* [DATA LISTING]:
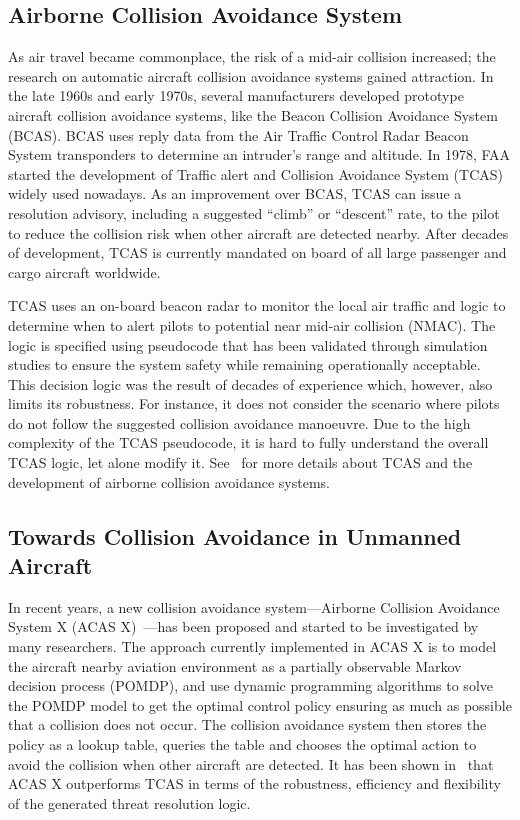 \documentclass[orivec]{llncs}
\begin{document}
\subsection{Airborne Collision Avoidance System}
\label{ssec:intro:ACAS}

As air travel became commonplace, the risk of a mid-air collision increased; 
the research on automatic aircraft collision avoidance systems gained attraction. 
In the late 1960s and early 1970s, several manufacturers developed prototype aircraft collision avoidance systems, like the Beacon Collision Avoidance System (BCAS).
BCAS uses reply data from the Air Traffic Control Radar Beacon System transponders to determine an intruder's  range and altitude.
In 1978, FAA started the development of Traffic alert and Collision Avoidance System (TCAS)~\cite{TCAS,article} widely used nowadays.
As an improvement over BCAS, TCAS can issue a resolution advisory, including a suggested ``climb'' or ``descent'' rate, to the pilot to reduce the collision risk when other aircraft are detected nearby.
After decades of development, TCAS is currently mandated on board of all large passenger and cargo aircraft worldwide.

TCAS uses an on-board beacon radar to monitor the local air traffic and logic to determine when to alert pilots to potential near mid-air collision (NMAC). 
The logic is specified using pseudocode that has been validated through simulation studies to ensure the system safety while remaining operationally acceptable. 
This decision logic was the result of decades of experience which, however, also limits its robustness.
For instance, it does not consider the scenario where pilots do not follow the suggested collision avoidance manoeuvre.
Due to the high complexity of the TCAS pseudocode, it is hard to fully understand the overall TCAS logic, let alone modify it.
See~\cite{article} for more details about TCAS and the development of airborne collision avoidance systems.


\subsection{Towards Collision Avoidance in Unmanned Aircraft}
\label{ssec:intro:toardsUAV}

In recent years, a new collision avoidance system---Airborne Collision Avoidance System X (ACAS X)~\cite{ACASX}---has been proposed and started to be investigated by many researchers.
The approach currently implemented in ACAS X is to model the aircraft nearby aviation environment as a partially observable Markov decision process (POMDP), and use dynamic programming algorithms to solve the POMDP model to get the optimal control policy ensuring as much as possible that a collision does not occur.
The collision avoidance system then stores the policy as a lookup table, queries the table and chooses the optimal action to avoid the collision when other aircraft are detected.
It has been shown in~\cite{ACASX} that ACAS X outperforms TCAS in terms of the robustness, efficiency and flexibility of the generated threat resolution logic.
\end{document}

* [WHAT IS NEEDED]:
Send back exactly the lines of the listing above starting at the one with "Due to the high" and ending at the one with "Collision Avoidance in", inclusive, and no others.

* [RESULT BELOW]:
Due to the high complexity of the TCAS pseudocode, it is hard to fully understand the overall TCAS logic, let alone modify it.
See~\cite{article} for more details about TCAS and the development of airborne collision avoidance systems.


\subsection{Towards Collision Avoidance in Unmanned Aircraft}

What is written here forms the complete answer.